Asia-Mediterranean routes led the recovery with volume up just shy of 10 percent, with Asia-North Europe container volume up 4 percent compared with the first half of 2016. Demand in the first half of last year was very weak, which makes the comparison so favorable, but even so, Drewry said there is little doubt that the final-year figure for 2017 would eclipse anything seen in the past two years.

“All of the available container traffic datasets for this year point towards a much faster-growing environment than was previously forecast,” the analyst said in its Container Insight Weekly. “The surge in container handling has been evident since the back end of 2016, and as it has gathered momentum we were forced into a fairly radical reassessment of our forecast for both this year and the next."

Drewry said it expected the second half of the year to deliver similar volumes as the first half, although because of the tougher comparisons the growth rate might not be quite as strong. How much of a lift there will be in the traditional third-quarter peak-season was debatable as volumes have smoothed out significantly in the past few years, with the surge of online shopping spreading buying patterns more evenly through the year.

Port statistics Drewry compiled from a sample of nearly 150 sites around the world indicated that container handling grew by 6.6 percent in the first six months of the year, and deep-sea and regional trade numbers were showing similar progress.

“World port throughput growth was barely a thing in either 2015 or 2016, and if the current rate for the first half 2017 as suggested by our sample ports holds true for the remainder of the year, it will have been the fastest growing year since 2011,” Drewry noted.

Looking at a sample of major trades, the analyst said all of the routes with the exception of Europe-Middle East made contributions. Five trades — Intra-Asia, Asia-West Coast of North America, Asia-Mediterranean, Asia-East Coast of North America, and Asia-North Europe — were responsible for over three-quarters of the additional volume.

“As expectations brighten, more companies are now willing to build up stocks and call upon the services of shipping lines, having let them dwindle during more bearish times,” Drewry said. “As well as greater business and consumer confidence, there have been recovery plays in a number of economies whose prosperity is tied to the price of oil, while the easing of sanctions in Russia and Iran has also added to the container pot.”

Earlier this year, Drewry predicted that the container shipping industry would close the year with an operating profit of around $1.5 billion, driven by higher freight rates and rapidly growing cargo demand.

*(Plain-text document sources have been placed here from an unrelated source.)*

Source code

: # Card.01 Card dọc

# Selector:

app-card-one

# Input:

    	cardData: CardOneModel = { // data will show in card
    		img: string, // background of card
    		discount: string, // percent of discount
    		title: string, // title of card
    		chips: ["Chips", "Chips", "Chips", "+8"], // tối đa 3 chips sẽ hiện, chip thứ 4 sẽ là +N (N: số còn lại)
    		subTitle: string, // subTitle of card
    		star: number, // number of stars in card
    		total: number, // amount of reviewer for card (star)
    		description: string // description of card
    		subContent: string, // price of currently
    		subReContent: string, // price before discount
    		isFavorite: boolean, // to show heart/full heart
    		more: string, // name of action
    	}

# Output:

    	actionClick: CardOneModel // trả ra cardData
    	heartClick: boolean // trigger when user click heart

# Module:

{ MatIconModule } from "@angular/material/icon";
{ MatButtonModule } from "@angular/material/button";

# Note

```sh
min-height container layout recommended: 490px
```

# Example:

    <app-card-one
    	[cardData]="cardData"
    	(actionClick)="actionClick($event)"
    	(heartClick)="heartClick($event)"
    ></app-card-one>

Drewry in July upgraded that forecast to $5 billion as a result of the uptick in pricing and demand through the first half of this year.

Although the rising demand comes at a good time for carriers taking delivery of large new vessels, another container shipping analyst, Alphaliner, said the steady flow of ultra-large vessels into service on Asia-Europe at the rate of one a week would continue to put pressure on the supply-demand balance.

During the first six months of this year, 26 ships of more than 14,000 TEU were delivered, according to Alphaliner, and a further dozen newbuildings of this size were expected to join the container shipping fleet at a rate of at least one per week before the annual low season begins in October.